Emma McIntyre, 32, grew up in Auckland, New Zealand, and now lives in Los Angeles under big sunsets that fill the whole sky. Her paintings of color, light, and movement glow from within. In 2022 she has had solo shows of her acid landscapes, mythological scenes, and pure musical abstraction at Air de Paris (“Up Bubbles Her Amorous Breath”) and Coastal Signs in Auckland (“Madonna of the Pomegranate”). Some of McIntyre’s works draw you into an illusory space; others are formalist-flat. All her large paintings begin on the floor: usually she’ll start with an oil ground and pour diluted oil paint onto it, or washed-out ink or acrylic, or an oxidization solution if she’s making a rust work. Her processes are experimental and instinctive, her results varied and highly unpredictable. These are paintings of chaos and chance.
Next she’ll usually pour on another layer and sometimes bring in other textures by brushing or wiping the paint with rags. Then she’ll move her linen onto the wall for the subsequent layers, “which are usually applied in a few hours in a frenzy of brushes and rags, stamps, rollers, limbs, and whatever else is at hand. The technique at this point is improvisational; a lot of spontaneous action with various colors and brushes until the image starts to resolve itself,” McIntyre explains. “Sometimes it feels like I can almost see the finished work, and the painting process is about finding it.”
Some paintings are marked by prints of her naked body or the scrape of her fingernails. These are compositions rich with sensuality, pleasure, and warm flowery atmospheres, sometimes inspired by 18th-century French fêtes galantes.

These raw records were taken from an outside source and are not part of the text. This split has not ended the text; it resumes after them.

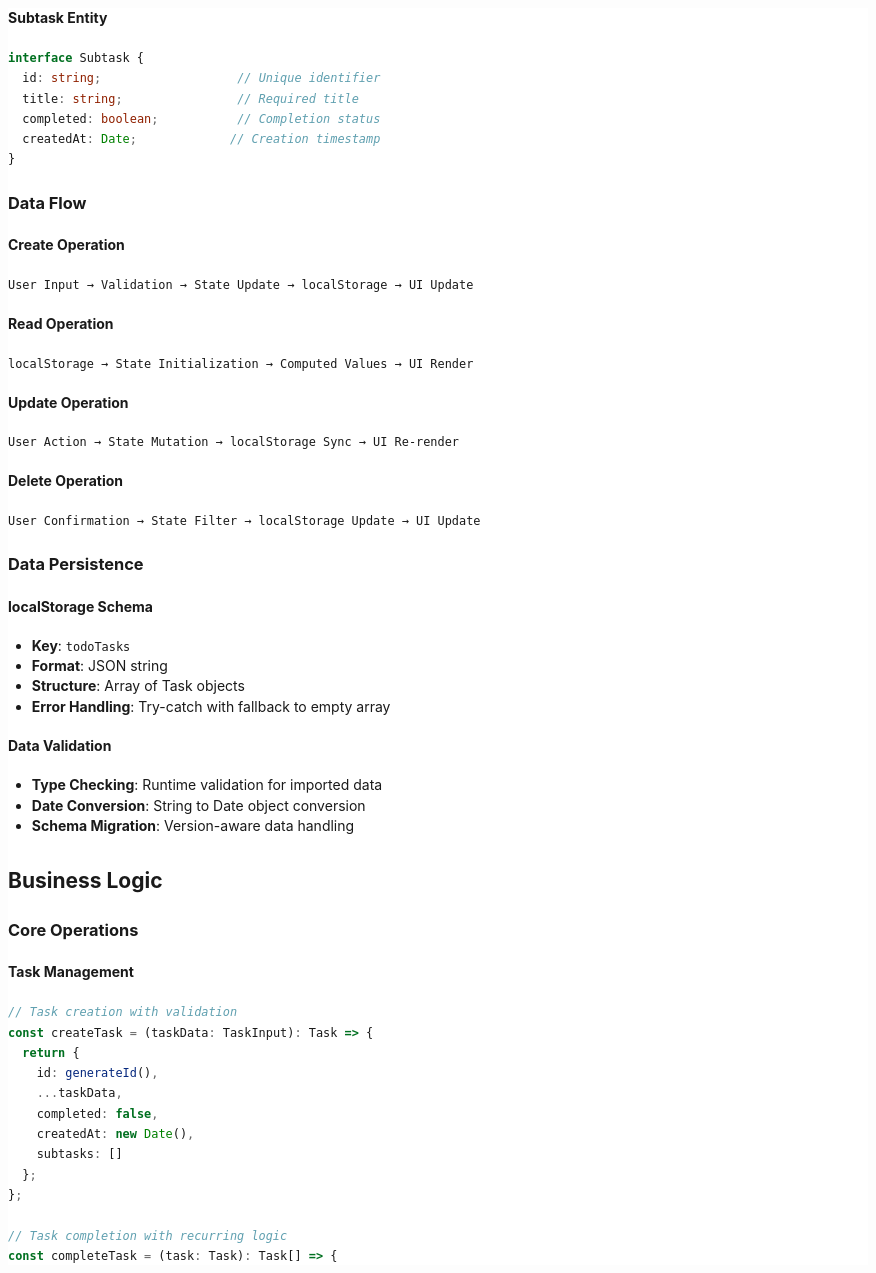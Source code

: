 #### Subtask Entity
```typescript
interface Subtask {
  id: string;                   // Unique identifier
  title: string;                // Required title
  completed: boolean;           // Completion status
  createdAt: Date;             // Creation timestamp
}
```

### Data Flow

#### Create Operation
```
User Input → Validation → State Update → localStorage → UI Update
```

#### Read Operation
```
localStorage → State Initialization → Computed Values → UI Render
```

#### Update Operation
```
User Action → State Mutation → localStorage Sync → UI Re-render
```

#### Delete Operation
```
User Confirmation → State Filter → localStorage Update → UI Update
```

### Data Persistence

#### localStorage Schema
- **Key**: `todoTasks`
- **Format**: JSON string
- **Structure**: Array of Task objects
- **Error Handling**: Try-catch with fallback to empty array

#### Data Validation
- **Type Checking**: Runtime validation for imported data
- **Date Conversion**: String to Date object conversion
- **Schema Migration**: Version-aware data handling

## Business Logic

### Core Operations

#### Task Management
```typescript
// Task creation with validation
const createTask = (taskData: TaskInput): Task => {
  return {
    id: generateId(),
    ...taskData,
    completed: false,
    createdAt: new Date(),
    subtasks: []
  };
};

// Task completion with recurring logic
const completeTask = (task: Task): Task[] => {
```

“I look to some of the Rococo artists, Fragonard and Watteau in particular, for their sensual materiality and touch; erotic content conveyed not only through subject but through paint handling,” she continues. “Fragonard’s frothing and ebullient forms, spilling and excessive, are most effective when offset by a lacuna somewhere in the painting. Withholding and restraint, or whatever else you might call it, are important aspects of desire. I’ve adapted this strategy in my own work, whether through a centripetal composition with an empty center, or through areas of blankness created by opacity or the blankness of untouched gesso.” Her paintings often dance around the edges, but close to their heart there is a pause, a rest, a sunny glade that pulls you right in.